Gli altri affreschi e la scultura trafugata
Invece sulla parete di destra ci sono affreschi votivi. Si nota la Madonna di Loreto dipinta tra Sant’Onofrio e San Bernardino, posta dentro un tabernacolo sorretto da due angeli. Più oltre abbiamo altri due San Sebastiano, poi un arco semicircolare che divide, con una grata in legno, la chiesa in due parti. Sopra l’arco c’è un affresco, in parte caduto, dove Dio è circondato da angeli e nuvole. Nel piccolo presbiterio si trova l’altare maggiore (ce n’è un altro più piccolo dedicato a Santa Maria Maddalena) sulla cui parete di sinistra, entrando, appaiono tre figure di santi; l’opera, è di buona fattura ma, purtroppo, è mancante di un 40% di pittura, caduta nel tempo e ormai perduta. Dietro l’altare c’è un affresco parzialissimo, realizzato da una mano felice con il Cristo in croce e la Madonna orante inginocchiata. Accanto alla porticina che fa da secondo ingresso troviamo Sant’Antonio e San Venanzio che regge in una mano la città di Camerino e nell’altra una bandiera. Qui era venerata una Madonna scolpita nella pietra da cui il nome del santuario, da anni trafugata.

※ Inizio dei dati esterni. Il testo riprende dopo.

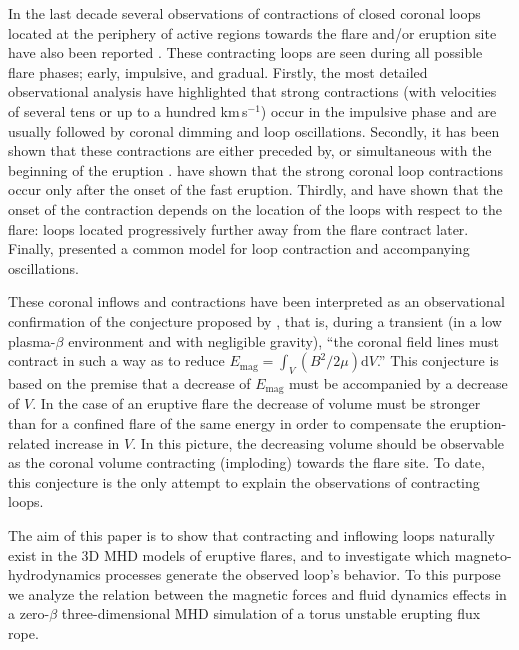 \documentclass[apj]{emulateapj}
\newcommand{\kps}{km\,s$^{-1}$}
\begin{document}
In the last decade several observations of contractions of closed coronal loops located at the periphery of active regions towards the flare and/or eruption site have also been reported \citep[e.g.,][]{Khan06a,Khan06b,Liu09b,Liu10a,Liu12a,Gosain12,Kallunki12,Sun12,Simoes13a,Shen14,Imada14,Kushwaha15,Petrie16,Dudik16}. These contracting loops are seen during all possible flare phases; early, impulsive, and gradual. Firstly, the most detailed observational analysis have highlighted that strong contractions (with velocities of several tens or up to a hundred \kps) occur in the impulsive phase and are usually followed by coronal dimming and loop oscillations. Secondly, it has been shown that these contractions are either preceded by, or simultaneous with the beginning of the eruption \citep[e.g.,][]{Liu12a,Shen14}.  \citet{Dudik16} have shown that the strong coronal loop contractions occur only after the onset of the fast eruption.  Thirdly, \cite{Gosain12} and \cite{Simoes13a} have shown that the onset of the contraction depends on the location of the loops with respect to the flare: loops located progressively further away from the flare contract later. Finally, \cite{Russell15} presented a common model for loop contraction and accompanying oscillations.

These coronal inflows and contractions have been interpreted as an observational confirmation of the conjecture proposed by \cite{Hudson00}, that is,  during a transient (in a low plasma-$\beta$ environment and with negligible gravity), ``the coronal field lines must contract in such a way as to reduce $E_\mathrm{mag} = \int_V (B^2/2\mu) \mathrm{d}V$.'' This conjecture is based on the premise that a decrease of $E_\mathrm{mag}$ must be accompanied by a decrease of $V$. In the case of an eruptive flare the decrease of volume must be stronger than for a confined flare of the same energy in order to compensate the eruption-related increase in $V$. In this picture, the decreasing volume should be observable as the coronal volume contracting (imploding) towards the flare site. To date, this  conjecture is the only attempt to explain the observations of contracting loops.

The aim of this paper is to show that contracting and inflowing loops naturally exist in the 3D MHD  models of eruptive flares, and to investigate which magneto-hydrodynamics processes generate the observed loop's behavior. To this purpose we analyze the relation between the magnetic forces and fluid dynamics effects in a zero-$\beta$ three-dimensional MHD simulation of a torus unstable erupting flux rope. 
\end{document}
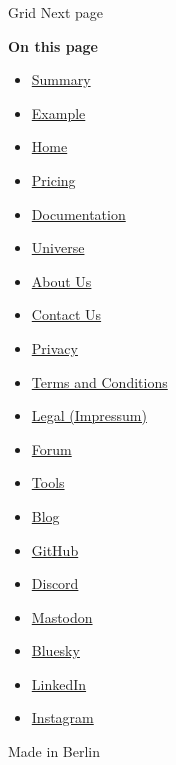 { Grid } { Next page }

\textbf{On this page}

\begin{itemize}
\tightlist
\item
  \hyperref[summary]{Summary}
\item
  \hyperref[example]{Example}
\end{itemize}

\begin{itemize}
\tightlist
\item
  \href{/}{Home}
\item
  \href{/pricing/}{Pricing}
\item
  \href{/docs/}{Documentation}
\item
  \href{/universe/}{Universe}
\item
  \href{/about/}{About Us}
\item
  \href{/contact/}{Contact Us}
\item
  \href{/privacy/}{Privacy}
\item
  \href{https://typst.app/terms}{Terms and Conditions}
\item
  \href{/legal/}{Legal (Impressum)}
\end{itemize}

\begin{itemize}
\tightlist
\item
  \href{https://forum.typst.app}{Forum}
\item
  \href{/tools/}{Tools}
\item
  \href{/blog/}{Blog}
\item
  \href{https://github.com/typst/}{GitHub}
\item
  \href{https://discord.gg/2uDybryKPe}{Discord}
\item
  \href{https://mastodon.social/@typst}{Mastodon}
\item
  \href{https://bsky.app/profile/typst.app}{Bluesky}
\item
  \href{https://www.linkedin.com/company/typst/}{LinkedIn}
\item
  \href{https://instagram.com/typstapp/}{Instagram}
\end{itemize}

Made in Berlin
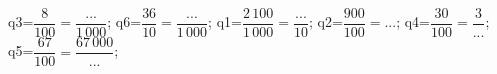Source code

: \documentclass[exercice]{thedocument}%
\begin{document}
%
    \>q3=$\dfrac8{100}=\dfrac{...}{1\,000}$;%
    \>q6=$\dfrac{36}{10}=\dfrac{...}{1\,000}$;%
    \>q1=$\dfrac{2\,100}{1\,000}=\dfrac{...}{10}$;%
    \>q2=$\dfrac{900}{100}=...$;%
    \>q4=$\dfrac{30}{100}=\dfrac{3}{...}$;%
    \>q5=$\dfrac{67}{100}=\dfrac{67\,000}{...}$;%
\end{document}

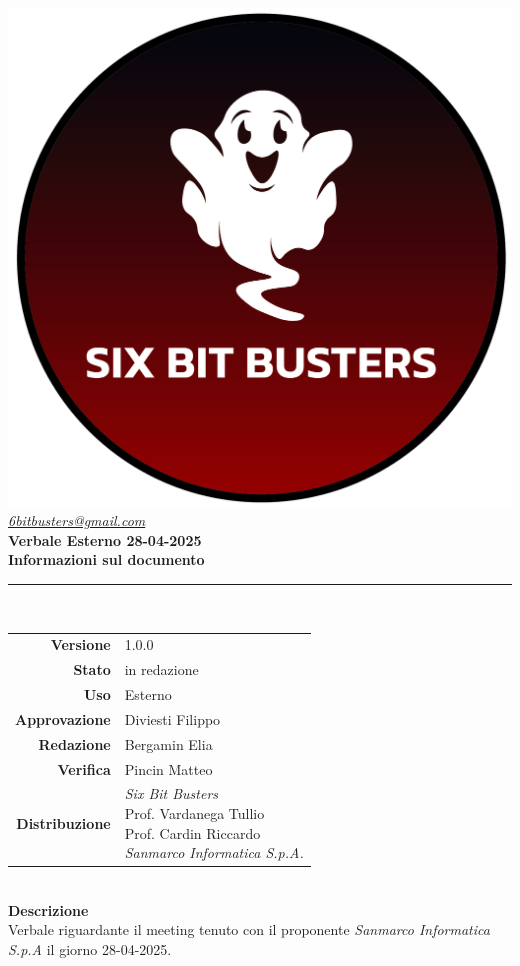 \thispagestyle{empty}
\renewcommand{\arraystretch}{1.3}


\begin{titlepage}
	\begin{center}
		
	\includegraphics[scale = 0.7]{template/images/logo-circle.png}
	\\[1cm]
	\href{mailto:6bitbusters@gmail.com}		      	
	{\large{\textit{6bitbusters@gmail.com} } }\\[1cm]
	
	\Huge \textbf{Verbale Esterno 28-04-2025} \\[1cm]

	\large \textbf{Informazioni sul documento} \\
	\rule{0.6\textwidth}{0.4pt}
	\\[0.5cm]
	\begin{tabular}{r|l}
		\textbf{Versione} & 1.0.0\\
		\textbf{Stato} & in redazione\\
		\textbf{Uso} & Esterno\\                         
		\textbf{Approvazione} & Diviesti Filippo\\                      
		\textbf{Redazione} & Bergamin Elia\\ 
		\textbf{Verifica} & Pincin Matteo\\                         
		\textbf{Distribuzione} & \parbox[t]{6cm}{ \textit{Six Bit Busters} \\ Prof. Vardanega Tullio 
	 \\ Prof. Cardin Riccardo \\ \textit{Sanmarco Informatica S.p.A.}} 
	\end{tabular}	
	\\[1.2cm]

	\large \textbf{Descrizione} \\
	Verbale riguardante il meeting tenuto con il proponente \textit{Sanmarco Informatica S.p.A} il giorno 28-04-2025.
	
	\end{center}
\end{titlepage}
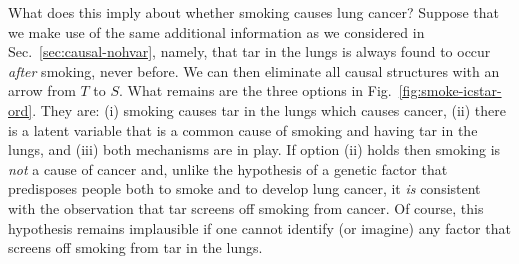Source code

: \documentclass[letterpaper,onecolumn,nofootinbib]{revtex4}
\begin{document}
What does this imply about whether smoking causes lung cancer?  Suppose that we make use of the same additional information as we considered in Sec.~\ref{sec:causal-nohvar}, namely, that tar in the lungs is always found to occur \emph{after} smoking, never before.  We can then eliminate all causal structures with an arrow from $T$ to $S$.  What remains are the three options in Fig.~\ref{fig:smoke-icstar-ord}.  They are: (i) smoking causes tar in the lungs which causes cancer, (ii) there is a latent variable that is a common cause of smoking and having tar in the lungs, and (iii) both mechanisms are in play.  If option (ii) holds then smoking is \emph{not} a cause of cancer and, unlike the hypothesis of a genetic factor that predisposes people both to smoke and to develop lung cancer, it \emph{is} consistent with the observation that tar screens off smoking from cancer.  Of course, this hypothesis remains implausible if one cannot identify (or imagine) any factor that screens off smoking from tar in the lungs.
\end{document}
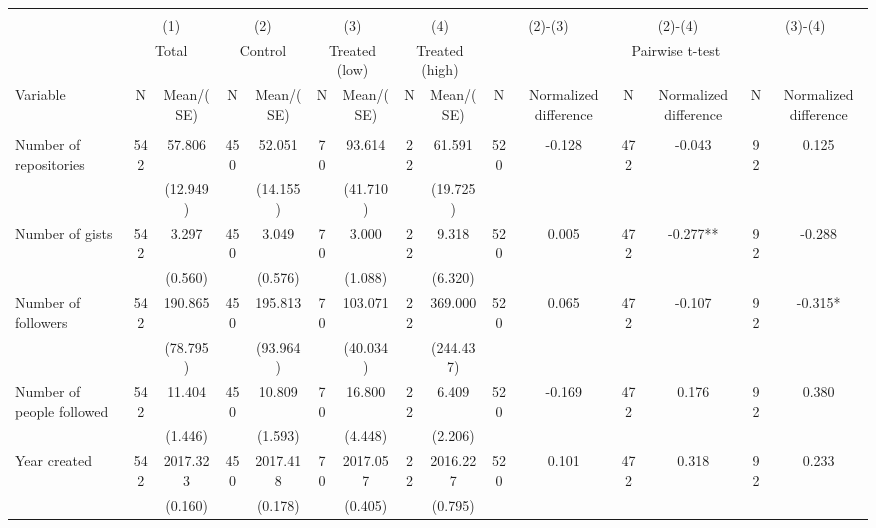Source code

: \begin{tabular}{@{\extracolsep{5pt}}lcccccccccccccc}
\\[-1.8ex]\hline \hline \\[-1.8ex]
 & \multicolumn{2}{c}{(1)}  & \multicolumn{2}{c}{(2)}  & \multicolumn{2}{c}{(3)}  & \multicolumn{2}{c}{(4)}  & \multicolumn{2}{c}{(2)-(3)} & \multicolumn{2}{c}{(2)-(4)} & \multicolumn{2}{c}{(3)-(4)} \\
 & \multicolumn{2}{c}{Total}  & \multicolumn{2}{c}{Control}  & \multicolumn{2}{c}{Treated (low)}  & \multicolumn{2}{c}{Treated (high)}  & \multicolumn{6}{c}{Pairwise t-test}  \\
Variable & N & Mean/(SE) & N & Mean/(SE) & N & Mean/(SE) & N & Mean/(SE) & N & Normalized difference & N & Normalized difference & N & Normalized difference \\ \hline \\[-1.8ex] 
Number of repositories   & 542    & 57.806    & 450    & 52.051    & 70    & 93.614    & 22    & 61.591    & 520    & -0.128    & 472    & -0.043    & 92    & 0.125   \\
 &   & (12.949)  &   & (14.155)  &   & (41.710)  &   & (19.725)  &   &  &   &  &   &  \\ [1ex]
Number of gists   & 542    & 3.297    & 450    & 3.049    & 70    & 3.000    & 22    & 9.318    & 520    & 0.005    & 472    & -0.277**    & 92    & -0.288   \\
 &   & (0.560)  &   & (0.576)  &   & (1.088)  &   & (6.320)  &   &  &   &  &   &  \\ [1ex]
Number of followers   & 542    & 190.865    & 450    & 195.813    & 70    & 103.071    & 22    & 369.000    & 520    & 0.065    & 472    & -0.107    & 92    & -0.315*   \\
 &   & (78.795)  &   & (93.964)  &   & (40.034)  &   & (244.437)  &   &  &   &  &   &  \\ [1ex]
Number of people followed   & 542    & 11.404    & 450    & 10.809    & 70    & 16.800    & 22    & 6.409    & 520    & -0.169    & 472    & 0.176    & 92    & 0.380   \\
 &   & (1.446)  &   & (1.593)  &   & (4.448)  &   & (2.206)  &   &  &   &  &   &  \\ [1ex]
Year created   & 542    & 2017.323    & 450    & 2017.418    & 70    & 2017.057    & 22    & 2016.227    & 520    & 0.101    & 472    & 0.318    & 92    & 0.233   \\
 &   & (0.160)  &   & (0.178)  &   & (0.405)  &   & (0.795)  &   &  &   &  &   &  \\ [1ex]

\end{tabular}
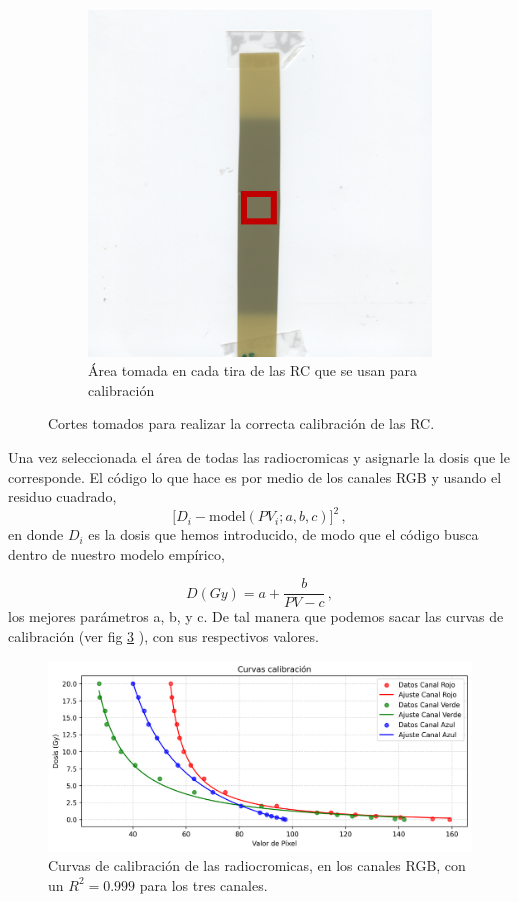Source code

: \documentclass[onecolumn,12pt]{article} %
\begin{document}
\begin{figure}[H]
\begin{subfigure}[b]{0.5\textwidth}
        \centering
        \includegraphics[width=\textwidth]{img_exp/scanCalibRC.png}
        \caption{Área tomada en cada tira de las RC que se usan para calibración}
        \label{fig:areatomadaRC}
    \end{subfigure}
    \caption{Cortes tomados para realizar la correcta calibración  de las RC.}
    \label{fig:calibracionRC}
\end{figure}

Una vez seleccionada el área de todas las radiocromicas y asignarle  la dosis que le corresponde. El código lo que hace es por medio de los canales RGB y usando el residuo cuadrado, 
\begin{equation}
    \bigl[D_i - \mathrm{model}(PV_i; a, b, c)\bigr]^2\, ,
\end{equation}
en donde $D_i$ es la dosis que hemos introducido, de modo que el código busca dentro de nuestro modelo empírico, 

\begin{equation}
    D(Gy) = a + \frac{b}{PV - c} \, ,
\end{equation}
los mejores parámetros a, b, y c. De tal manera que podemos sacar las curvas de calibración (ver fig \ref{fig:curvaCalRC} ), con sus respectivos valores. 
\begin{figure}[H]
    \centering
    \includegraphics[width=0.7\linewidth]{img_exp/calibration_curves.png}
    \caption{Curvas de calibración de las radiocromicas, en los canales RGB, con un $R^2=0.999$ para los tres canales.} 
    \label{fig:curvaCalRC}
\end{figure}
\end{document}
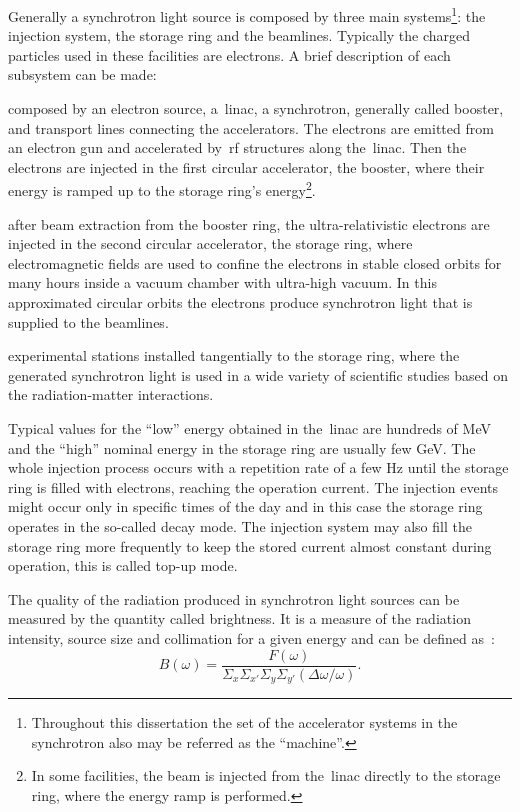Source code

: Generally a synchrotron light source is composed by three main systems\footnote{Throughout this dissertation the set of the accelerator systems in the synchrotron also may be referred as the ``machine''.}: the injection system, the storage ring and the beamlines. Typically the charged particles used in these facilities are electrons. A brief description of each subsystem can be made:
\begin{description}[align=left]
    \item[Injection system:] composed by an electron source, a~\gls{linac}, a synchrotron, generally called booster, and transport lines connecting the accelerators. The electrons are emitted from an electron gun and accelerated by~\gls{rf} structures along the~\gls{linac}. Then the electrons are injected in the first circular accelerator, the booster, where their energy is ramped up to the storage ring's energy\footnote{In some facilities, the beam is injected from the~\gls{linac} directly to the storage ring, where the energy ramp is performed.}.
    \item[Storage ring:] after beam extraction from the booster ring, the ultra-relativistic electrons are injected in the second circular accelerator, the storage ring, where electromagnetic fields are used to confine the electrons in stable closed orbits for many hours inside a vacuum chamber with ultra-high vacuum. In this approximated circular orbits the electrons produce synchrotron light that is supplied to the beamlines.
    \item[Beamlines:] experimental stations installed tangentially to the storage ring, where the generated synchrotron light is used in a wide variety of scientific studies based on the radiation-matter interactions.
\end{description}

Typical values for the ``low'' energy obtained in the~\gls{linac} are hundreds of \si{\mega\electronvolt} and the ``high'' nominal energy in the storage ring are usually few \si{\giga\electronvolt}. The whole injection process occurs with a repetition rate of a few \si{\hertz} until the storage ring is filled with electrons, reaching the operation current. The injection events might occur only in specific times of the day and in this case the storage ring operates in the so-called decay mode. The injection system may also fill the storage ring more frequently to keep the stored current almost constant during operation, this is called top-up mode.

The quality of the radiation produced in synchrotron light sources can be measured by the quantity called brightness. It is a measure of the radiation intensity, source size and collimation for a given energy and can be defined as~\cite{huang2013}:
\begin{equation}
    B(\omega) = \dfrac{F(\omega)}{\Sigma_x \Sigma_{x'} \Sigma_y \Sigma_{y'} \left(\Delta \omega /\omega\right)}.
\end{equation}

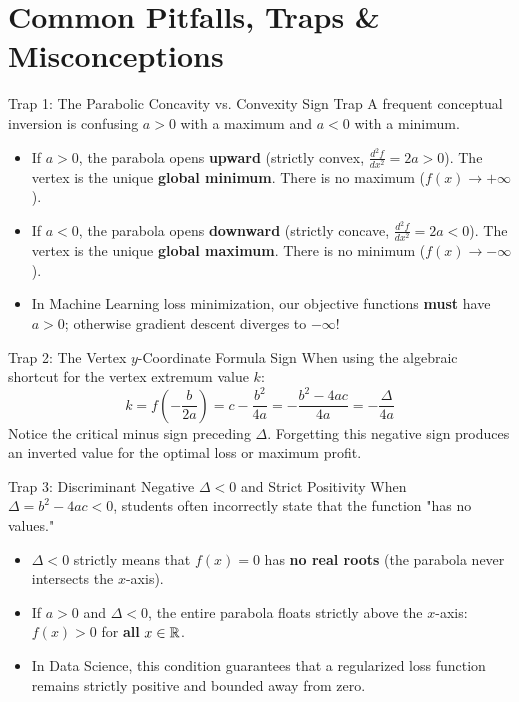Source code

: \section{Common Pitfalls, Traps \& Misconceptions}

\begin{trapbox}{Trap 1: The Parabolic Concavity vs. Convexity Sign Trap}
A frequent conceptual inversion is confusing $a > 0$ with a maximum and $a < 0$ with a minimum.
\begin{itemize}
    \item If $a > 0$, the parabola opens \textbf{upward} (strictly convex, $\frac{d^2 f}{dx^2} = 2a > 0$). The vertex is the unique \textbf{global minimum}. There is no maximum ($f(x) \to +\infty$).
    \item If $a < 0$, the parabola opens \textbf{downward} (strictly concave, $\frac{d^2 f}{dx^2} = 2a < 0$). The vertex is the unique \textbf{global maximum}. There is no minimum ($f(x) \to -\infty$).
    \item In Machine Learning loss minimization, our objective functions \textbf{must} have $a > 0$; otherwise gradient descent diverges to $-\infty$!
\end{itemize}
\end{trapbox}

\begin{trapbox}{Trap 2: The Vertex $y$-Coordinate Formula Sign}
When using the algebraic shortcut for the vertex extremum value $k$:
$$k = f\left(-\frac{b}{2a}\right) = c - \frac{b^2}{4a} = -\frac{b^2 - 4ac}{4a} = -\frac{\Delta}{4a}$$
Notice the critical minus sign preceding $\Delta$. Forgetting this negative sign produces an inverted value for the optimal loss or maximum profit.
\end{trapbox}

\begin{trapbox}{Trap 3: Discriminant Negative $\Delta < 0$ and Strict Positivity}
When $\Delta = b^2 - 4ac < 0$, students often incorrectly state that the function "has no values."
\begin{itemize}
    \item $\Delta < 0$ strictly means that $f(x) = 0$ has \textbf{no real roots} (the parabola never intersects the $x$-axis).
    \item If $a > 0$ and $\Delta < 0$, the entire parabola floats strictly above the $x$-axis: $f(x) > 0$ for \textbf{all} $x \in \mathbb{R}$.
    \item In Data Science, this condition guarantees that a regularized loss function remains strictly positive and bounded away from zero.
\end{itemize}
\end{trapbox}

Il più grande affresco delle Marche
Questa chiesa era considerata terapeutica per tutti i mali per cui si può capire il fenomeno del pellegrinaggio durato secoli. All’interno era rappresentato, con un affresco di notevolissime dimensioni (7 metri per 4 – il più grande delle Marche), il Giudizio Universale. L’opera risale alla seconda metà del 1400, per preservarlo è stato distaccato e ricomposto nella chiesa di San Martino, costruita appositamente proprio per ospitarlo, dove occupa una intera parete. Come si legge nella targhetta l’affresco è attribuito a Cristoforo di Jacopo di Marcucciola, un discepolo di Bartolomeo di Tommaso (anche se ci sono altre attribuzioni). Il dipinto si sviluppa su tre piani: nella fascia inferiore vediamo la resurrezione dei morti, l’ascesa degli eletti e le scene infernali; la centrale è divisa in due parti da una porta chiusa ai cui lati si trovano San Paolo e San Pietro; nella zona alta il Paradiso ospita figure aureolate e Cristo con angeli adoranti. Siamo alle solite: abitiamo un territorio dalle infinite ricchezze che lasciamo andare in malora, invece di averne cura affinché possa non solo continuare a testimoniare la storia ma anche essere fonte di ricchezza.